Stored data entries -
______________________________

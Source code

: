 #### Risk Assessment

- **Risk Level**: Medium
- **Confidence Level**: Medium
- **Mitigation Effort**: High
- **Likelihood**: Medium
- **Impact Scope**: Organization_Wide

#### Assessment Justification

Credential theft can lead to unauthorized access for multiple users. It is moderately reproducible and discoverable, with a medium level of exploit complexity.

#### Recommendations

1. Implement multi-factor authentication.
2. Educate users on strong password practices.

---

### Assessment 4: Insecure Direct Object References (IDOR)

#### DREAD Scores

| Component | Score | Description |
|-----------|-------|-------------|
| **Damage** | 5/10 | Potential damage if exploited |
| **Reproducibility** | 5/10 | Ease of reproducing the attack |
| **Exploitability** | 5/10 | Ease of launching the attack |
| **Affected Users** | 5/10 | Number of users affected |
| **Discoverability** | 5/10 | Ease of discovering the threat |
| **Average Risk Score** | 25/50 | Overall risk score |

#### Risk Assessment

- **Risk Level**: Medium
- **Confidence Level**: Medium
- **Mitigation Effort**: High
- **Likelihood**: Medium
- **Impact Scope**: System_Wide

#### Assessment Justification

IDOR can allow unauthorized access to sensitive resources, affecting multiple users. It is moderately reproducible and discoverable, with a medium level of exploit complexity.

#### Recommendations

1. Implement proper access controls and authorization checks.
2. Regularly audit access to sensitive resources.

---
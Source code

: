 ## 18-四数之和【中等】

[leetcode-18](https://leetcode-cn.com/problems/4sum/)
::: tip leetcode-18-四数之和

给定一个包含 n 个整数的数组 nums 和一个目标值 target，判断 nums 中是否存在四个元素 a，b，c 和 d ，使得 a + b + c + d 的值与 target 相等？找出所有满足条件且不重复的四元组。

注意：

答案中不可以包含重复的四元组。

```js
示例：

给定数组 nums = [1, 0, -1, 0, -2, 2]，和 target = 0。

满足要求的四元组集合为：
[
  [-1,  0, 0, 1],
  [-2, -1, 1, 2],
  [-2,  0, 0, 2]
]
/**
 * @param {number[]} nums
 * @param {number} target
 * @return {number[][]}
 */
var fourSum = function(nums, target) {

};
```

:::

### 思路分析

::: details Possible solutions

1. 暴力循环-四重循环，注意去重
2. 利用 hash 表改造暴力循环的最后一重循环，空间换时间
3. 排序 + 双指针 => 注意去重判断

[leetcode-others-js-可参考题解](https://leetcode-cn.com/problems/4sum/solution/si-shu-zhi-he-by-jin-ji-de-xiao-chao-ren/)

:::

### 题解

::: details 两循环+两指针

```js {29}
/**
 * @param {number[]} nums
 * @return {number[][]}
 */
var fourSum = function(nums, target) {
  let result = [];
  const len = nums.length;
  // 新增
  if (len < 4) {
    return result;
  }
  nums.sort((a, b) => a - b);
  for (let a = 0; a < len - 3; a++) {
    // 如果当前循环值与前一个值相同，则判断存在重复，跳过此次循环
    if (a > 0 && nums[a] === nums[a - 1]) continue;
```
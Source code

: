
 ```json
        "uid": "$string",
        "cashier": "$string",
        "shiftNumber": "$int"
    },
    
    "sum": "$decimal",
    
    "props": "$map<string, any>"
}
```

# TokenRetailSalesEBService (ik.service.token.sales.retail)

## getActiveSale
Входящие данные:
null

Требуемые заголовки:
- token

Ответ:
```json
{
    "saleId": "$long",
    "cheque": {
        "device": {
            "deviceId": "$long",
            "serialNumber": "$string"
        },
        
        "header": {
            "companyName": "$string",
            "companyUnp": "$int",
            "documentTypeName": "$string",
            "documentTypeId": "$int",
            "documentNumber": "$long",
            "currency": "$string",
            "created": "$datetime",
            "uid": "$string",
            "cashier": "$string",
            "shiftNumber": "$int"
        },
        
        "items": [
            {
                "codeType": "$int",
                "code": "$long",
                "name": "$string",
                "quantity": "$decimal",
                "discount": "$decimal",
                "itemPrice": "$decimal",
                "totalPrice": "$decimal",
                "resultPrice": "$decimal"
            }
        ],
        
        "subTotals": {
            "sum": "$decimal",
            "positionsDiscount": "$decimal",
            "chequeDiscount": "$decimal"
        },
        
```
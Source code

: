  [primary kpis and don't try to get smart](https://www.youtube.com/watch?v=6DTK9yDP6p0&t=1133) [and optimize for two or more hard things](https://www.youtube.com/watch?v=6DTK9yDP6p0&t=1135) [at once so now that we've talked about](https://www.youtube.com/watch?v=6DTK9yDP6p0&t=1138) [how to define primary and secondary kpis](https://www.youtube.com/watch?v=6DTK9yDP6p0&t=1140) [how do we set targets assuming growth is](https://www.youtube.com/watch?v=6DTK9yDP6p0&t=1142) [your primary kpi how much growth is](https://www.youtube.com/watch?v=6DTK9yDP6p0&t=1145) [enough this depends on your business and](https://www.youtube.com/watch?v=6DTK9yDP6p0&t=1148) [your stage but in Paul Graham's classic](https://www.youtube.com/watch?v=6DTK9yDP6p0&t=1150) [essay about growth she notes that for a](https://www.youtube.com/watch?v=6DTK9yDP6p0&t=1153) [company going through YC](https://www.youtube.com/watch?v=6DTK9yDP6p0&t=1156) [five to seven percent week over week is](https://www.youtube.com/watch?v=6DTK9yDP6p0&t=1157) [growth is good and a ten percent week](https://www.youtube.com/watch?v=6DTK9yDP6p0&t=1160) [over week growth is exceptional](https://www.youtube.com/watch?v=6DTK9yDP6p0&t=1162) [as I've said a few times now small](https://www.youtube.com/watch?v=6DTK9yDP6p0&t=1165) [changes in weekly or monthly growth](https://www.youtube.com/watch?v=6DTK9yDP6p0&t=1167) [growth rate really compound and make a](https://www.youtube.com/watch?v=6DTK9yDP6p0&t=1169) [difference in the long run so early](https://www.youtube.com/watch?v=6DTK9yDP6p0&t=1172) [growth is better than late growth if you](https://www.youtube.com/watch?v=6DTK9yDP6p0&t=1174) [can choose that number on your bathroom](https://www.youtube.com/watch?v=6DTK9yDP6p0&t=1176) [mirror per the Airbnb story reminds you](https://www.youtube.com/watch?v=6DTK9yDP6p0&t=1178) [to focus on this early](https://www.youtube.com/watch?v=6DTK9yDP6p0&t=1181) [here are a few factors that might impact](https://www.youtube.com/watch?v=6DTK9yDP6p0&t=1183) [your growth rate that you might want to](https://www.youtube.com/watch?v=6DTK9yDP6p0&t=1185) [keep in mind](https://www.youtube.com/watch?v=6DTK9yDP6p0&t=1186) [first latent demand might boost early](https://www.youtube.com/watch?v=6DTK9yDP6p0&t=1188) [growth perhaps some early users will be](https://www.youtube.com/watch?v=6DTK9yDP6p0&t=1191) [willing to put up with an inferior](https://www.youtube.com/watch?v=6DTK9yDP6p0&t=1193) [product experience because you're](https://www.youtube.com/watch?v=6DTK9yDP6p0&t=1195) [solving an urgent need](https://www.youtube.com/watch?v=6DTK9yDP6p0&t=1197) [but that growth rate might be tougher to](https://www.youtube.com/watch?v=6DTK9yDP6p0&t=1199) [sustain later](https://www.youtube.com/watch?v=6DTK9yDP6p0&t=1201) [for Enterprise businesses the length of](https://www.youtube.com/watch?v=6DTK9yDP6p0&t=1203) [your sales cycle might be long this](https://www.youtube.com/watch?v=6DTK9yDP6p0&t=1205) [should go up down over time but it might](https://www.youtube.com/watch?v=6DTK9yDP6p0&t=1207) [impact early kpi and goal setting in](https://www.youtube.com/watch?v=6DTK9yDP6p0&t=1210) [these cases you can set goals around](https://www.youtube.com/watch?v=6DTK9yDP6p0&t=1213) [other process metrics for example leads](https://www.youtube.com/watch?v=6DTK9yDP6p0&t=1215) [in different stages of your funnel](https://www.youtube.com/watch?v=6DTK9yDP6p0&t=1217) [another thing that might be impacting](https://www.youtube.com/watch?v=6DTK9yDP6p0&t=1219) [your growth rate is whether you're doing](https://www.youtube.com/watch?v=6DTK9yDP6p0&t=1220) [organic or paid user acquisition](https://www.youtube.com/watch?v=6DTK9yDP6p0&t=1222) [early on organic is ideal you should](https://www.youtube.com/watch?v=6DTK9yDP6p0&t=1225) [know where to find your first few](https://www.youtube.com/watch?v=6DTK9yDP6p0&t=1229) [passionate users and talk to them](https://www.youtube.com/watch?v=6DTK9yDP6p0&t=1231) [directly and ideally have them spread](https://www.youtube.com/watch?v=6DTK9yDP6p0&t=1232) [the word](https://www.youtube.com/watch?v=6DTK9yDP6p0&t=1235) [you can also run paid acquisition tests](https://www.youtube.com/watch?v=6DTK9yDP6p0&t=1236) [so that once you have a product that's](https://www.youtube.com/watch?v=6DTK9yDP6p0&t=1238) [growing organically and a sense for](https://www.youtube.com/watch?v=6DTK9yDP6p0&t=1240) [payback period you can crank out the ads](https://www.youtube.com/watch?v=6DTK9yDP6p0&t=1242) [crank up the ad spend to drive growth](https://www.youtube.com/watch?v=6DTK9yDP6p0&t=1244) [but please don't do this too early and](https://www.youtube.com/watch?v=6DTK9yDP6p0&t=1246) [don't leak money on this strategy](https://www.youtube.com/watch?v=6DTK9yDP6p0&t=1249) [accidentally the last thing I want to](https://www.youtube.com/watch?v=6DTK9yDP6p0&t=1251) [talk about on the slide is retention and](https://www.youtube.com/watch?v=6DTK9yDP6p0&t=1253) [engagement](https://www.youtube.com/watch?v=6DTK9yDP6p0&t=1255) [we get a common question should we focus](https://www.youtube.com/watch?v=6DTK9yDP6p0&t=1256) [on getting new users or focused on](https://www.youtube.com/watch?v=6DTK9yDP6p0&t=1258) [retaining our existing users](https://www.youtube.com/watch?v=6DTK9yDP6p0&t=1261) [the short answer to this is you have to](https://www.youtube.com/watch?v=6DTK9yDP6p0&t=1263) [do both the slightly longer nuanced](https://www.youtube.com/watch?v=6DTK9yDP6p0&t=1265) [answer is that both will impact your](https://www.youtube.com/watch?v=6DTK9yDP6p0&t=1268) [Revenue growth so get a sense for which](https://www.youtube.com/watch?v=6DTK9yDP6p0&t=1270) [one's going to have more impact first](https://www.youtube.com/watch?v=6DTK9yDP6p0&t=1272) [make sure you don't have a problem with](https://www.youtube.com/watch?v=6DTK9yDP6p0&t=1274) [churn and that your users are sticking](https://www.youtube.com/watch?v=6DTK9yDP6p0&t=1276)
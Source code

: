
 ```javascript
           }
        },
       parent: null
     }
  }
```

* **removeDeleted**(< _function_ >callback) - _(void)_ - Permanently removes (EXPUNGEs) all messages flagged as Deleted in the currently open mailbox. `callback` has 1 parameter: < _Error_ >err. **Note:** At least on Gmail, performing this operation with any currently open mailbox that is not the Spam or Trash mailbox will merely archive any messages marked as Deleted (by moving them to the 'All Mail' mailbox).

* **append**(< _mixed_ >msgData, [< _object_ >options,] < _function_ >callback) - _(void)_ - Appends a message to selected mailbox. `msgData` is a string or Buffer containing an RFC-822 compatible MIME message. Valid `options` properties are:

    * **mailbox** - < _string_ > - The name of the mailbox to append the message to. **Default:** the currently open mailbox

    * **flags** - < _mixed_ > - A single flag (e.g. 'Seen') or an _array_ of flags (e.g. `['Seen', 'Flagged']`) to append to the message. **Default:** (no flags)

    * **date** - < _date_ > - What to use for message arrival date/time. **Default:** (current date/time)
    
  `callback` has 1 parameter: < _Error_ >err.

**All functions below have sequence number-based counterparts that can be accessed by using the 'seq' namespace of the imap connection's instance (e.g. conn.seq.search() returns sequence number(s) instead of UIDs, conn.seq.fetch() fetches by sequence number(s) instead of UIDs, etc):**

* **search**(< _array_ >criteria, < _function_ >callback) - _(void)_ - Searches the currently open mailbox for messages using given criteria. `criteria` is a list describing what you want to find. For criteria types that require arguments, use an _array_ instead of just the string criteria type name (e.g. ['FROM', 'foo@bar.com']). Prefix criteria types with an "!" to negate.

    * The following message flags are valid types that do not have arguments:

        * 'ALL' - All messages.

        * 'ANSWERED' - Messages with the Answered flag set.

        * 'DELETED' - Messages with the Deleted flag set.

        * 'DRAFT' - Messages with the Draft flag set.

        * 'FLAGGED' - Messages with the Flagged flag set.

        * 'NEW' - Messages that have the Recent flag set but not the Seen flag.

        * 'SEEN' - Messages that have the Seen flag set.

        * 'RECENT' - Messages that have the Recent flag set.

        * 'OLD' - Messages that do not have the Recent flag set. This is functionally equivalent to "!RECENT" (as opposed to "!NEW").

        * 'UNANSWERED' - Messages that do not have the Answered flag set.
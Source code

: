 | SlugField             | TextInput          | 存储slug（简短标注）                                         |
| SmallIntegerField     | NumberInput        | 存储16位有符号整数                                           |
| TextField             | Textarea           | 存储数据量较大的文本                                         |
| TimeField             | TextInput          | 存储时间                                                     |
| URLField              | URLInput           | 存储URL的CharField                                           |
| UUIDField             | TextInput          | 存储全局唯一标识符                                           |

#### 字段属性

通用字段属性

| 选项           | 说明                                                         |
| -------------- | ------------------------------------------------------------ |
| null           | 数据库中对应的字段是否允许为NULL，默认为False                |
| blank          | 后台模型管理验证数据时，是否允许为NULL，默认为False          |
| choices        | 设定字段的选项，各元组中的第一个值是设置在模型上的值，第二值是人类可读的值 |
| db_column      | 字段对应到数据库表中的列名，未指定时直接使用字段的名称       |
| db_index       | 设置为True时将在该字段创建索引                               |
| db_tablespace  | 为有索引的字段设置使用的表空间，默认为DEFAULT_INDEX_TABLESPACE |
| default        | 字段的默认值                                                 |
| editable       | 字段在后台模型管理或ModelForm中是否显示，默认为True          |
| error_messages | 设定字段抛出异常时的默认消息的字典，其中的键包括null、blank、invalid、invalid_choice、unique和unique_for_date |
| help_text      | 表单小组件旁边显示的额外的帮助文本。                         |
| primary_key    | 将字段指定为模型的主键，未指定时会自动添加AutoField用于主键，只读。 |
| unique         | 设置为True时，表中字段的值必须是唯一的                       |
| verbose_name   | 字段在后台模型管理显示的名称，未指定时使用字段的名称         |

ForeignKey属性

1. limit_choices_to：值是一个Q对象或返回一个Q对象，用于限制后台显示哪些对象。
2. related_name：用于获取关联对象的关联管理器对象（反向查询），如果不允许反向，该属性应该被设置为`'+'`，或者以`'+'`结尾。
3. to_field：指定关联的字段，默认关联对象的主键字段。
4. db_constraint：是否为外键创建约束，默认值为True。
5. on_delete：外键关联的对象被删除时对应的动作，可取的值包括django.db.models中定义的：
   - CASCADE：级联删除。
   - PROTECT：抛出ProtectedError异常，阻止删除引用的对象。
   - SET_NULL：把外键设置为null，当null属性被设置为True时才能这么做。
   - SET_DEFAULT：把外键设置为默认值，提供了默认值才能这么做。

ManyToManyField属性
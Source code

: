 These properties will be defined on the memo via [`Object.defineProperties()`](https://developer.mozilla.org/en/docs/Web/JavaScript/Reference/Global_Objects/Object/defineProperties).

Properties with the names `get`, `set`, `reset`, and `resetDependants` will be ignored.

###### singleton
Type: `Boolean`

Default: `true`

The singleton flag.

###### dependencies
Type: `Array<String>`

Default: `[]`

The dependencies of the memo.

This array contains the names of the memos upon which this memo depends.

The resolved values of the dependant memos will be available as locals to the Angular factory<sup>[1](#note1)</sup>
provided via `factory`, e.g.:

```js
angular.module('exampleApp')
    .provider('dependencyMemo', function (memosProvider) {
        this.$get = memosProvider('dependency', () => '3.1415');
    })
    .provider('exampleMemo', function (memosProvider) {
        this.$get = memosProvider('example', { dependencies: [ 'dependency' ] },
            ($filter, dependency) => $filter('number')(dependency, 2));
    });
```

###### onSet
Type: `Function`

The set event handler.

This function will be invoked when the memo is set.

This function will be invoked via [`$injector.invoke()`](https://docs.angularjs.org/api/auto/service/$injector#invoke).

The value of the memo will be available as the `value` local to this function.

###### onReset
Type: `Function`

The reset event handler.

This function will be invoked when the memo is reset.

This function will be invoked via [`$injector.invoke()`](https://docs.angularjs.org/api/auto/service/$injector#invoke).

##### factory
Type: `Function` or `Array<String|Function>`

______________________________

WHAT NEEDS TO BE DONE -
Of the lines above, output exactly those from the line bearing "[< _object_ >options,]" through the line bearing "Draft flag set.", inclusive.

TASK RESULT -
* **append**(< _mixed_ >msgData, [< _object_ >options,] < _function_ >callback) - _(void)_ - Appends a message to selected mailbox. `msgData` is a string or Buffer containing an RFC-822 compatible MIME message. Valid `options` properties are:

    * **mailbox** - < _string_ > - The name of the mailbox to append the message to. **Default:** the currently open mailbox

    * **flags** - < _mixed_ > - A single flag (e.g. 'Seen') or an _array_ of flags (e.g. `['Seen', 'Flagged']`) to append to the message. **Default:** (no flags)

    * **date** - < _date_ > - What to use for message arrival date/time. **Default:** (current date/time)
    
  `callback` has 1 parameter: < _Error_ >err.

**All functions below have sequence number-based counterparts that can be accessed by using the 'seq' namespace of the imap connection's instance (e.g. conn.seq.search() returns sequence number(s) instead of UIDs, conn.seq.fetch() fetches by sequence number(s) instead of UIDs, etc):**

* **search**(< _array_ >criteria, < _function_ >callback) - _(void)_ - Searches the currently open mailbox for messages using given criteria. `criteria` is a list describing what you want to find. For criteria types that require arguments, use an _array_ instead of just the string criteria type name (e.g. ['FROM', 'foo@bar.com']). Prefix criteria types with an "!" to negate.

    * The following message flags are valid types that do not have arguments:

        * 'ALL' - All messages.

        * 'ANSWERED' - Messages with the Answered flag set.

        * 'DELETED' - Messages with the Deleted flag set.

        * 'DRAFT' - Messages with the Draft flag set.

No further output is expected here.